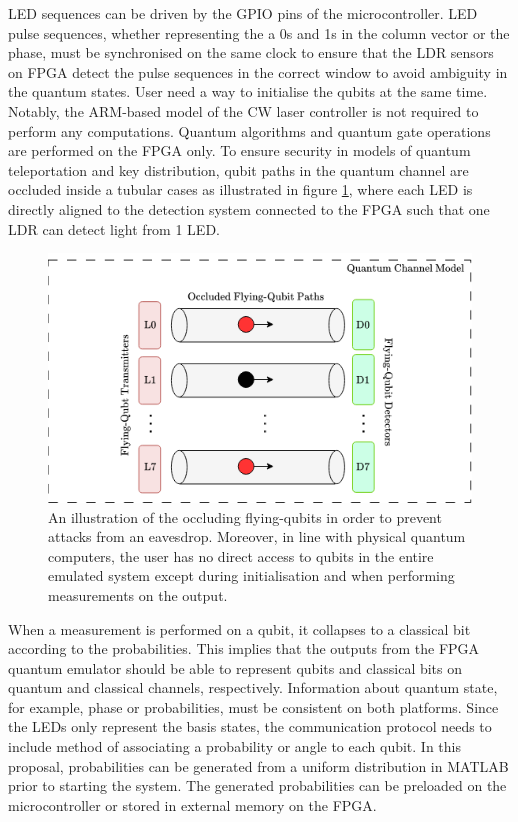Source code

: LED sequences can be driven by the GPIO pins of the microcontroller. LED pulse sequences, whether representing the a 0s and 1s in the column vector or the phase, must be synchronised on the same clock to ensure that the LDR sensors on FPGA detect the pulse sequences in the correct window to avoid ambiguity in the quantum states. User need a way to initialise the qubits at the same time. Notably, the ARM-based model of the CW laser controller is not required to perform any computations. Quantum algorithms and quantum gate operations are performed on the FPGA only. To ensure security in models of quantum teleportation and key distribution, qubit paths in the quantum channel are occluded inside a tubular cases as illustrated in figure \ref{fig:led-to-ldr}, where each LED is directly aligned to the detection system connected to the FPGA such that one LDR can detect light from 1 LED.
\begin{figure}[!ht]
	\centering
	\includegraphics[width=1.0\linewidth]{body/ch4/figs/led-to-ldr}
	\caption[Illustration of the Security Measurements Implemented in the Quantum Communication Channel.]{An illustration of the occluding flying-qubits in order to prevent attacks from an eavesdrop. Moreover, in line with physical quantum computers, the user has no direct access to qubits in the entire emulated system except during initialisation and when performing measurements on the output.}
	\label{fig:led-to-ldr}
\end{figure}

When a measurement is performed on a qubit, it collapses to a classical bit according to the probabilities. This implies that the outputs from the FPGA quantum emulator should be able to represent qubits and classical bits on quantum and classical channels, respectively. Information about quantum state, for example, phase or probabilities, must be consistent on both platforms. Since the LEDs only represent the basis states, the communication protocol needs to include method of associating a probability or angle to each qubit. In this proposal, probabilities can be generated from a uniform distribution in MATLAB prior to starting the system. The generated probabilities can be preloaded on the microcontroller or stored in external memory on the FPGA.

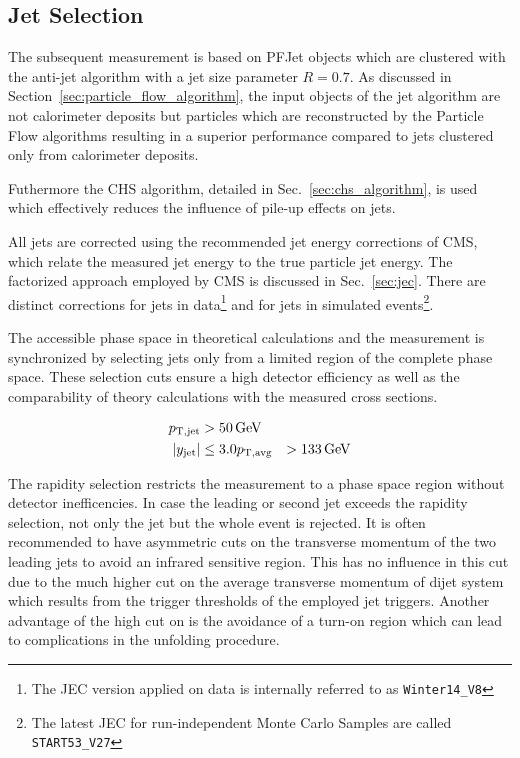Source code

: \subsection{Jet Selection}

The subsequent measurement is based on PFJet objects which are clustered
with the anti-\kt jet algorithm with a jet size parameter $R=0.7$. As discussed in
Section~\ref{sec:particle_flow_algorithm}, the input objects of the jet algorithm are not
calorimeter deposits but particles which are reconstructed by the Particle Flow
algorithms resulting in a superior performance compared to jets clustered only from
calorimeter deposits. 

Futhermore the CHS algorithm, detailed in Sec.~\ref{sec:chs_algorithm}, is used which effectively
reduces the influence of pile-up effects on jets.

All jets are corrected using the recommended jet energy corrections of CMS,
which relate the measured jet energy to the true particle jet energy. The
factorized approach employed by CMS is discussed in Sec.~\ref{sec:jec}. There are
distinct corrections for jets in data\footnote{The JEC version applied on data
    is internally referred to as \texttt{Winter14\_V8}} and for jets in simulated
events\footnote{The latest JEC for run-independent Monte Carlo Samples are
    called \texttt{START53\_V27}}.


The accessible phase space in theoretical calculations and the measurement is
synchronized by selecting jets only from a limited region of the complete phase
space. These selection cuts ensure a high detector efficiency as well as the
comparability of theory calculations with the measured cross sections.

\begin{align*}
    \ptjet &> \SI{50}{\GeV}\\
    |y_\mathrm{jet}| &\leq 3.0
    \ptavg &> \SI{133}{\GeV}\\
\end{align*}

The rapidity selection restricts the measurement to a phase space region without
detector inefficencies. In case the leading or second jet exceeds the rapidity
selection, not only the jet but the whole event is rejected. It is often
recommended to have asymmetric cuts on the transverse momentum of the two
leading jets to avoid an infrared sensitive region. This has no influence in
this cut due to the much higher cut on the average transverse momentum of dijet
system which results from the trigger thresholds of the employed jet triggers.
Another advantage of the high cut on \ptavg is the avoidance of a turn-on region
which can lead to complications in the unfolding procedure.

_PROBLEM STATEMENT_
With the line containing "this cut due" as the first and the final line of the records as the last, copy that span exactly and nothing more.

_REPLY TO THE EXERCISE_
this cut due to the much higher cut on the average transverse momentum of dijet
system which results from the trigger thresholds of the employed jet triggers.
Another advantage of the high cut on \ptavg is the avoidance of a turn-on region
which can lead to complications in the unfolding procedure.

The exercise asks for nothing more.